Schmidt has every right to feel proud about his record against the All Blacks.

Having coached against his fellow New Zealanders on four occasions, he has secured two wins and two defeats since starting the job in 2013.

The most recent was last November when the Irish upset the All Blacks 16-9 in Dublin, the first time they had defeated the world champions on the Republic’s soil.

Two years earlier Ireland beat the All Blacks 40-29 in Chicago, recording their first-ever win.

A look into the Rugby World Cup quarter-finals as the field is down to the last eight in Japan.

Schmidt’s ability to extract the best out of his players, and give them a game plan that suits their skills, won’t be lost on Hansen.

Does Hansen enjoy attempting to outwit Schmidt?
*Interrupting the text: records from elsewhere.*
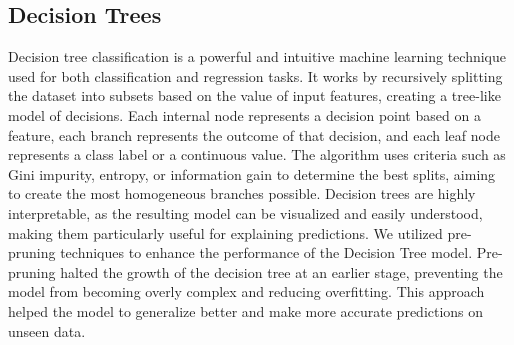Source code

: \documentclass[12pt,a4paper]{article}
\begin{document}
	\subsection{Decision Trees}
	Decision tree classification is a powerful and intuitive machine learning technique used for both classification and regression tasks. It works by recursively splitting the dataset into subsets based on the value of input features, creating a tree-like model of decisions. Each internal node represents a decision point based on a feature, each branch represents the outcome of that decision, and each leaf node represents a class label or a continuous value. The algorithm uses criteria such as Gini impurity, entropy, or information gain to determine the best splits, aiming to create the most homogeneous branches possible. Decision trees are highly interpretable, as the resulting model can be visualized and easily understood, making them particularly useful for explaining predictions.
	We utilized pre-pruning techniques to enhance the performance of the Decision Tree model. Pre-pruning halted the growth of the decision tree at an earlier stage, preventing the model from becoming overly complex and reducing overfitting. This approach helped the model to generalize better and make more accurate predictions on unseen data.
\end{document}
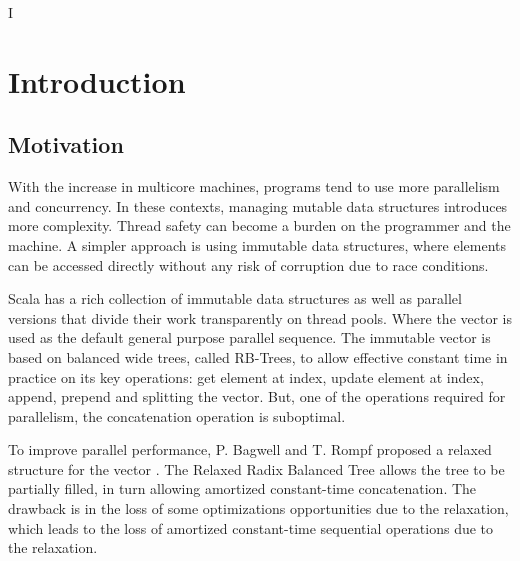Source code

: I%
\lhead{} 

\chapter{Introduction} %
\label{Introduction} %



\section{Motivation}
With the increase in multicore machines, programs tend to use more parallelism and concurrency. In these contexts, managing mutable data structures introduces more complexity. Thread safety can become a burden on the programmer and the machine. A simpler approach is using immutable data structures, where elements can be accessed directly without any risk of corruption due to race conditions. 


Scala has a rich collection of immutable data structures as well as parallel versions that divide their work transparently on thread pools. Where the vector is used as the default general purpose parallel sequence. The immutable vector is based on balanced wide trees, called RB-Trees, to allow effective constant time in practice on its key operations: get element at index, update element at index, append, prepend and splitting the vector. But, one of the operations required for parallelism, the concatenation operation is suboptimal.

To improve parallel performance, P. Bagwell and T. Rompf proposed a relaxed structure for the vector \cite{RRBTrees}. The Relaxed Radix Balanced Tree allows the tree to be partially filled, in turn allowing amortized constant-time concatenation. The drawback is in the loss of some optimizations opportunities due to the relaxation, which leads to the loss of amortized constant-time sequential operations due to the relaxation.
“Yeah, but no more than anyone else,” he said. “That’s what I am saying. It’s why we concentrate on ourselves. It’s our coaching group, it’s our management group and our group of players getting our week right.”

There was a nice moment before the game in Dublin, when Hansen traded cash for match tickets from Schmidt.

After the game Hansen explained that he had contacted his fellow Kiwi prior to the tour to arrange access to the game for family and friends, and was paying him back.

The All Blacks will aim to deliver a different kind of payback at Tokyo Stadium.

That is expected to involve the aggressive Irish forwards motoring into contact, having halfback Conor Murray hoist box kicks and give playmaker Johnny Sexton chances to call the correct plays at the crucial moments.

“They are pretty set on how they play, just like we are. They play to their strengths. Conor Murray does a lot of kicking, and they used Sexton to drive them around the park and their big forward to carry.
“Why would they want to change? That has been very succcessful for them.”